具合が悪そうなふりをする

「ようはお前らは勉強しろよってことだよ」

先の放送について生徒たちからの問いに国語教師はこう答えた。


2年生で1クラス学級閉鎖が出たので今後の対応を検討した、ということだった。


「閉鎖にならなくても結構休んでるじゃないですか」

「先生達にうつるかもしれないですよ」

閉鎖にならないことを不満に思う生徒たちが口々に言う。

「そういう決まりなんだから。
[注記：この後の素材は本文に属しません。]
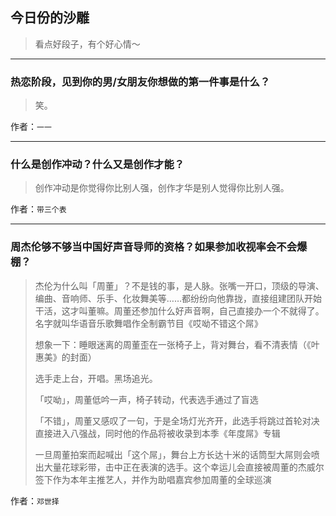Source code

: ## 今日份的沙雕

> 看点好段子，有个好心情～


 
---

### 热恋阶段，见到你的男/女朋友你想做的第一件事是什么？

> 笑。


作者：`一一`

---

### 什么是创作冲动？什么又是创作才能？

> 创作冲动是你觉得你比别人强，创作才华是别人觉得你比别人强。


作者：`带三个表`

---

### 周杰伦够不够当中国好声音导师的资格？如果参加收视率会不会爆棚？

> 杰伦为什么叫「周董」？不是钱的事，是人脉。张嘴一开口，顶级的导演、编曲、音响师、乐手、化妆舞美等……都纷纷向他靠拢，直接组建团队开始干活，这才叫董嘛。周董还参加什么好声音啊，自己直接办一个不就得了。名字就叫华语音乐歌舞唱作全制霸节目《哎呦不错这个屌》
> 
> 想象一下：睡眼迷离的周董歪在一张椅子上，背对舞台，看不清表情（《叶惠美》的封面）
> 
> 选手走上台，开唱。黑场追光。
> 
> 「哎呦」，周董低吟一声，椅子转动，代表选手通过了盲选
> 
> 「不错」，周董又感叹了一句，于是全场灯光齐开，此选手将跳过首轮对决直接进入八强战，同时他的作品将被收录到本季《年度屌》专辑
> 
> 一旦周董拍案而起喊出「这个屌」，舞台上方长达十米的话筒型大屌则会喷出大量花球彩带，击中正在表演的选手。这个幸运儿会直接被周董的杰威尔签下作为本年主推艺人，并作为助唱嘉宾参加周董的全球巡演


作者：`邓世择`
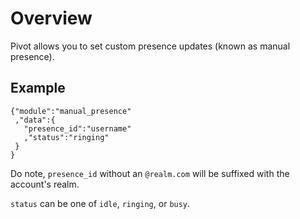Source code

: 
# Overview

Pivot allows you to set custom presence updates (known as manual presence).

## Example

    {"module":"manual_presence"
     ,"data":{
       "presence_id":"username"
       ,"status":"ringing"
     }
    }

Do note, `presence_id` without an `@realm.com` will be suffixed with the account's realm.

`status` can be one of `idle`, `ringing`, or `busy`.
それにテスト前だぞ。安易に休ませるわけにはいかないんだよ」

「えー」

「文句言うな。始めるぞ、54ページからな」



春香  {どうする?}

明日香 {1人は明日まで、2人は明後日だって。}

充   {俺は明日も休むw}

千里  {私インフルだったから休むね。}

春香  {でも5人かぁ。}

大地  {あれやるしかないでしょ。}

小川真也{おいおい菌でも撒く気かぁ?w}

大地  {ちげぇよ。そんな訳ないだろ。}



次の日の数学の授業中。教師が体調が悪そうな生徒に声をかける。

「実草、大丈夫か?顔色やばいぞ」

「なんか…、ボッーとして。すいません」

「そうか、保健室行った方がいいぞ」

「そうします」

1人が保健室に向かう。

「おい、お前、寝るな」

机に覆いかぶさるようにしていた牧野が起こされる。

「いや先生、俺も調子悪いんですよ」

「そんな風には見えないぞ」

「頭痛い…」

「仕方ないな、行ってこい」

「はい」

そそくさと教室を出て、牧野も保健室へ向かった。

(上手くいってよ…!)

春香や大地は密かに牧野を心配していた。